• [Assigned task]: Output only the lines from the start of the entries through the line holding "Default is 1e-5.". Each line must match the original exactly.

• [Given records]:

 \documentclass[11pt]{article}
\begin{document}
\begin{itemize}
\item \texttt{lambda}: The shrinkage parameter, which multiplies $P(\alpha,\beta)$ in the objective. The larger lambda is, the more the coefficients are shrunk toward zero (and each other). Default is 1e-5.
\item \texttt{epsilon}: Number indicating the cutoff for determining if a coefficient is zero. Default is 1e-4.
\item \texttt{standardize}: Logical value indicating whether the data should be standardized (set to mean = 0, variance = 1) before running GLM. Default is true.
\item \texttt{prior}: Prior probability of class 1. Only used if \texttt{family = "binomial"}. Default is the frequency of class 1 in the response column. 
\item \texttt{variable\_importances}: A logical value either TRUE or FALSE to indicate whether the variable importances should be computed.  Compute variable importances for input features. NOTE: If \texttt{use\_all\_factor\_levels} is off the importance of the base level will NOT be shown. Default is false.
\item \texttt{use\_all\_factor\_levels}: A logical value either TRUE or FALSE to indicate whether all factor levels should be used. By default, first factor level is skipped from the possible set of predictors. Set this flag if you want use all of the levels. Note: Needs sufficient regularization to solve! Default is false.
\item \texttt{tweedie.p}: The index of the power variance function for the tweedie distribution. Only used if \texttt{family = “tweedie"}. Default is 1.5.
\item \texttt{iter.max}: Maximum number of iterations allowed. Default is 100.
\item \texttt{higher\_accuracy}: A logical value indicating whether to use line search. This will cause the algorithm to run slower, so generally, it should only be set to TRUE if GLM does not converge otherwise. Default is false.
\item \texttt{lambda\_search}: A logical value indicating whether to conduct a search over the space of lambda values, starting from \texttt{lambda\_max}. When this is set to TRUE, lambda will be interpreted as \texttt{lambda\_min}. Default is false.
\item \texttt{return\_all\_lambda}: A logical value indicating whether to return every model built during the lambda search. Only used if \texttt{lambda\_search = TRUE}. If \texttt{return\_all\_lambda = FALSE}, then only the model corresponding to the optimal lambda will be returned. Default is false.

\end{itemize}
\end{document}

• [Answer]:
 \documentclass[11pt]{article}
\begin{document}
\begin{itemize}
\item \texttt{lambda}: The shrinkage parameter, which multiplies $P(\alpha,\beta)$ in the objective. The larger lambda is, the more the coefficients are shrunk toward zero (and each other). Default is 1e-5.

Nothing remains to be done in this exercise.